Elindeki telefonu açıp kendisine işe alındığını haber veren Hülya Hanımı aradı.

-Alo?

-Alo, Merhaba efendim. Ben Lale Doğan.

-Buyurun Lale Hanım.

-Ben ön testi geçtiğime dair bir kısa mesaj aldım. Ancak bugün gelip başlangıç işlemlerimi yapamadım.

-Sorun değil. Mehmet Bey'in bilgisi dahilinde. Bugün öğleden sonra gelip başlangıç evraklarınızı teslim edin, yarın sabah işe başlayabilirsiniz.

- Peki, teşekkür ederim. İyi günler dilerim.

Lale telefonu kapatınca Mehmet Bey ismini tekrar duyduğu için midesi bulandı. Görünen o ki bu ismi daha çok duyacaktı. Dolabını açıp, en derinlerine sakladığı diplomasını çıkardı. Fotoğraf ve kimlik fotokopisi için dışarı çıkması gerekti. Hızlıca dolabından en az rutubet kokan kıyafetini seçmeye çalışıp giyindi. Aynı hızda dışarı fırlayıp önce fotografçıya oradan da kırtasiyeye gitti. Elindeki evraklarıyla beraber bir gün önce kaçarcasına kaçtığı şirkete doğru yola koyuldu. Hayatta bir şeyi yapmak zorunda kalmaktan nefret ederdi ama hayatına dönüp bakınca genelde hep böyle olmuştu. Hayat, bir şekilde onu o yapmak istemediği şeye alıştırmayı başarmıştı. Sakin kalıp, olayları akışına bırakmayı öğrenmişti. Zorunlulukları ve sorumlulukları arasında sıkışıp kalmıştı.

Şirkete geldiğinde aynı adam onu karşıladı. Artık Lale'nin yüzüne aşina olduğu için daha dikkatli davranıyordu. Giriş kartını saygılıca uzattı Lale'ye. Lale de artık şirkete aşinaydı, asansörlerin yerini biliyordu en azından. Asansör ineceği kata geldiğinde her şey kardeşlerim için diye geçirdi içinden. Asansörden inip üzerinde muhasebe yazılı odanın kapısını çaldı. İçerideki kadın oldukça suratsız ve yorgun gözüküyordu. Ağzında lafları geveleyerek Lale'ye x bankasından hesap açması gerektiğini ve çıkabileceğini söyledi. Lale işinin erken bitmesine sevindi, bankada da işi erken biterse kardeşlerini okuldan almaya gidebilirdi. Tekrar asansörlere doğru yürürken karşısından gelen Serra'yı hemen tanıdı. Aynı ihtişamlı yürüyüşü, aynı güzel yüzü işte ona doğru gelmekteydi. İçinden Serra hep böyleydi diye geçirdi. O konuşmaya başlayınca herkes susar, o bir ortama girdiğinde bütün gözler ona çevrilir, o ne isterse hemen olurdu. Lale hiçbir zaman öyle olamamıştı, eksikliğinide hiç hissetmemişti. Tabi Serra'yı tekrar görene kadar. Aradan yıllar geçmişti ama aralarındaki mesafe, fark hala aynıydı.

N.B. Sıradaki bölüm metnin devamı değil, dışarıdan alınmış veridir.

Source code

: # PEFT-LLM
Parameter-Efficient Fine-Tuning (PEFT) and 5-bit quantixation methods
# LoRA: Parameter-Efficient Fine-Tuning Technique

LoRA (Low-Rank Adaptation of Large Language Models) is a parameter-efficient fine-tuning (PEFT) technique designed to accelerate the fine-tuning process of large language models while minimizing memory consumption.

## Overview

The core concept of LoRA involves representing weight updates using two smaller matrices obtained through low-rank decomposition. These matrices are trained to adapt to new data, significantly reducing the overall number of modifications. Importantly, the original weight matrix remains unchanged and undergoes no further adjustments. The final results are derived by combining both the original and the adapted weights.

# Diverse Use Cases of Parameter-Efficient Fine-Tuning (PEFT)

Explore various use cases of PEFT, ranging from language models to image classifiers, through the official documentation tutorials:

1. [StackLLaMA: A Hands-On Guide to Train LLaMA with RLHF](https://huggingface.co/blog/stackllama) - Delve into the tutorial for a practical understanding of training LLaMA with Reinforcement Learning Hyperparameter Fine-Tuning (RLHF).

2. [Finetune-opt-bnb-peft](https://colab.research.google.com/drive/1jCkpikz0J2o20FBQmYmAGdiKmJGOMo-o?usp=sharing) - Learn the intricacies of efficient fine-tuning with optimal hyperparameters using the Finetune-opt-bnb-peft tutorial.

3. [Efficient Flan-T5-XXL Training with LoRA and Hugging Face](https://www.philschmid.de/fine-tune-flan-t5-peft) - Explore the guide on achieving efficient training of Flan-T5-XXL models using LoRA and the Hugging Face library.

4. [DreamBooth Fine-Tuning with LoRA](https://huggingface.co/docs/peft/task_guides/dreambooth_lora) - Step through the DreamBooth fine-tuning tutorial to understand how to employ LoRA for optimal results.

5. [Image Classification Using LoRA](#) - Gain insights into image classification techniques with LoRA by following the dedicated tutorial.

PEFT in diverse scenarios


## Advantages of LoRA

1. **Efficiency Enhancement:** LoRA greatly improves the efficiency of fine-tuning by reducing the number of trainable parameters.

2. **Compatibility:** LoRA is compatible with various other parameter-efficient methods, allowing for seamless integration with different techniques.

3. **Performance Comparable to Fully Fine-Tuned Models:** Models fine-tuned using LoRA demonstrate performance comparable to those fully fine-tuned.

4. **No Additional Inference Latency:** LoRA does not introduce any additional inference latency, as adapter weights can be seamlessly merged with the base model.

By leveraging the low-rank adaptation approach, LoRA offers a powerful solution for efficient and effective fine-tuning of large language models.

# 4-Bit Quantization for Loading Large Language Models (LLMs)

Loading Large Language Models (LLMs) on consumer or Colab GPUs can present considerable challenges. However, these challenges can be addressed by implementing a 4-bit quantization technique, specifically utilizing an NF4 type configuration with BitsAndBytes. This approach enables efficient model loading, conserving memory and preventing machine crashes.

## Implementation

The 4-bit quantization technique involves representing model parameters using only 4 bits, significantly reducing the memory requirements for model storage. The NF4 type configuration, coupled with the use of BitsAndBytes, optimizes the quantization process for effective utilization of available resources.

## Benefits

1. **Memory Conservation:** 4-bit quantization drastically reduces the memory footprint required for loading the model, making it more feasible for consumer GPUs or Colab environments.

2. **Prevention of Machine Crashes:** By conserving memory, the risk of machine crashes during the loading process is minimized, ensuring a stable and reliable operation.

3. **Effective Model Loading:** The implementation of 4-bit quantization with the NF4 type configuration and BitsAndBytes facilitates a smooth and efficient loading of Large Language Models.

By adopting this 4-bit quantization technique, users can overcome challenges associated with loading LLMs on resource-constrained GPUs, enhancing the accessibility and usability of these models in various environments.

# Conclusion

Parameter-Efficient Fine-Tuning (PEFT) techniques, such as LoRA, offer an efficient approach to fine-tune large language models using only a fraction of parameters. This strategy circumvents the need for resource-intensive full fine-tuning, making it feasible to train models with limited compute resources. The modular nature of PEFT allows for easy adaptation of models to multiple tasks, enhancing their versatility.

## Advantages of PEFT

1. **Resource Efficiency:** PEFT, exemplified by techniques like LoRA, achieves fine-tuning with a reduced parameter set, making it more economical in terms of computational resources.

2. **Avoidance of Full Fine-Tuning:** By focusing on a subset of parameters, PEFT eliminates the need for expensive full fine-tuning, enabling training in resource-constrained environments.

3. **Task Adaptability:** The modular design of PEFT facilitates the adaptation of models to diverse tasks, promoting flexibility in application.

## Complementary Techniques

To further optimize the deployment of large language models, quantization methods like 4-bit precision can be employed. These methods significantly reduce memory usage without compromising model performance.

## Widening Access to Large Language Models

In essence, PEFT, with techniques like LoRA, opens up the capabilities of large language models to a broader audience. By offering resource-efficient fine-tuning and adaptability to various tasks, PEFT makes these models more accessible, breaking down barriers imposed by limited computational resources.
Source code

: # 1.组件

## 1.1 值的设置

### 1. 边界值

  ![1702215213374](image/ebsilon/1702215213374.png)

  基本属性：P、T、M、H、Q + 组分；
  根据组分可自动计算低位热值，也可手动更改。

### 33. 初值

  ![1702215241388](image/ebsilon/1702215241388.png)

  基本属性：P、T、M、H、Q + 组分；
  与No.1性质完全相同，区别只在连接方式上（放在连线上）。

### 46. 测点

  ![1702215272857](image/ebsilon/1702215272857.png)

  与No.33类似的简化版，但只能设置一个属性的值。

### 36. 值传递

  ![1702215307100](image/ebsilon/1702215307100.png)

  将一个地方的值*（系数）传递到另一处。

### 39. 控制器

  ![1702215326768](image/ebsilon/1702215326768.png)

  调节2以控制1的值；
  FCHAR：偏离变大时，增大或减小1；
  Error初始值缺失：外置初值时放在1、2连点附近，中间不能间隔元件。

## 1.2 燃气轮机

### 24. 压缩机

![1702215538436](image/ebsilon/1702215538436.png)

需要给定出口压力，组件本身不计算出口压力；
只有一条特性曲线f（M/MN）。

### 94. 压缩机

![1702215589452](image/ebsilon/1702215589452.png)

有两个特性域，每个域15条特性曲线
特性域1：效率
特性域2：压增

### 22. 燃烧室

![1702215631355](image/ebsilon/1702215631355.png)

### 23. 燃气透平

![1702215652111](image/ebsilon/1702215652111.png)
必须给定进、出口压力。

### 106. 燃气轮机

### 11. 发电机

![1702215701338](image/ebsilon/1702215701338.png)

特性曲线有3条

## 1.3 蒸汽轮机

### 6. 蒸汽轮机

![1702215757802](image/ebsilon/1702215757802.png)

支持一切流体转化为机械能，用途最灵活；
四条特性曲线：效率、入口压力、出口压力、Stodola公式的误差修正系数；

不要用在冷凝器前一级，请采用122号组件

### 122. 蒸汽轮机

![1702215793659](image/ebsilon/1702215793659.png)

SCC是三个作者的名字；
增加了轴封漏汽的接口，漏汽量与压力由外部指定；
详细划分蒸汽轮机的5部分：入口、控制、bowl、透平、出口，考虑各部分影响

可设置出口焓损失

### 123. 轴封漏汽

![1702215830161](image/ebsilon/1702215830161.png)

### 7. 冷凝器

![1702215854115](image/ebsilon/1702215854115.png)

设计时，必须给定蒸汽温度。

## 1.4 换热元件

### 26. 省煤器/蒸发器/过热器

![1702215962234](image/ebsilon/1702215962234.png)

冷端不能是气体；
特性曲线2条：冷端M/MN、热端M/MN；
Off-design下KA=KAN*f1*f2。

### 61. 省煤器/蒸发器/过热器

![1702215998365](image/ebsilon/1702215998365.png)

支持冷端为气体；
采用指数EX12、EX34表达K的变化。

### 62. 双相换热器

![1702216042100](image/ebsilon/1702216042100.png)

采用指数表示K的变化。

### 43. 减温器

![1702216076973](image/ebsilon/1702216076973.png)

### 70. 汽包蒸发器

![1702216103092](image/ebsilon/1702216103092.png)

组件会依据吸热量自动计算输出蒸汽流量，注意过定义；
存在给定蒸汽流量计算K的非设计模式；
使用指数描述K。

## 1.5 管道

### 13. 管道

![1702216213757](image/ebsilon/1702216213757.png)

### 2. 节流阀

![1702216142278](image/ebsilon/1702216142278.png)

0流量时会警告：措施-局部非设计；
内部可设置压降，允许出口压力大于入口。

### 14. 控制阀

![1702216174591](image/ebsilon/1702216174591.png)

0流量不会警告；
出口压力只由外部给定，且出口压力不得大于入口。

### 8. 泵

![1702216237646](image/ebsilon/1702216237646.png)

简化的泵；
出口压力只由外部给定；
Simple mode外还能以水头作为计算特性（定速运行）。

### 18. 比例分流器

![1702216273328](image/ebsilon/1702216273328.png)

Tam karşısına gelip durdu Serra. Küçümseyen gözlerle Lale'yi baştan aşağı süzdü. Derin bir nefes alıp onunla tekrar karşılaşmanın verdiği keyifsizliği belli ederek '' N'aber taşra faresi? '' dedi.

Lale cevap verip vermemek arasında gidip gelirken suskun kaldı. Serra devam etti '' Hiç değişmemişsin, yine bir pire gibi başkalarının üzerinde yaşamına devam ediyorsun. Kocam sana acıdığı için işe girmene izin verdi. Görünüşe göre acımakta haklı, hala yardıma ihtiyacın var.''

Lale kocam sana acıdığı için işe girmene izin verdi cümlesinden sonra dinlemeyi bırakmıştı. Ruhu derin bir acı çekiyordu. Aynı cümle kulaklarında çınlıyor, küçüldükçe küçülüyordu Serra'nın karşısında. En çok kendine kızıyordu. Bunca geçen süre içinde kendisini hiç geliştirememişti. En kötüsü de hala insanların kendisine acımasına izin verecek durumda olmasıydı. O bunları düşünürken Serra sözlerini bitirmiş kürkünü omuzlarından yukarıya doğru çekerek yanından geçip gitmişti. Lale bir çivi gibi orada çakılı kalıp durmuş gözleri dolmuş bir şekilde tek bir noktaya bakıyordu. Olanları uzaktan izlemiş olan Mehmet koşup geldi, yavaşça omzuna dokunduğu anda Lale kendine geldi ve birkaç adım geri atarak geri çekildi.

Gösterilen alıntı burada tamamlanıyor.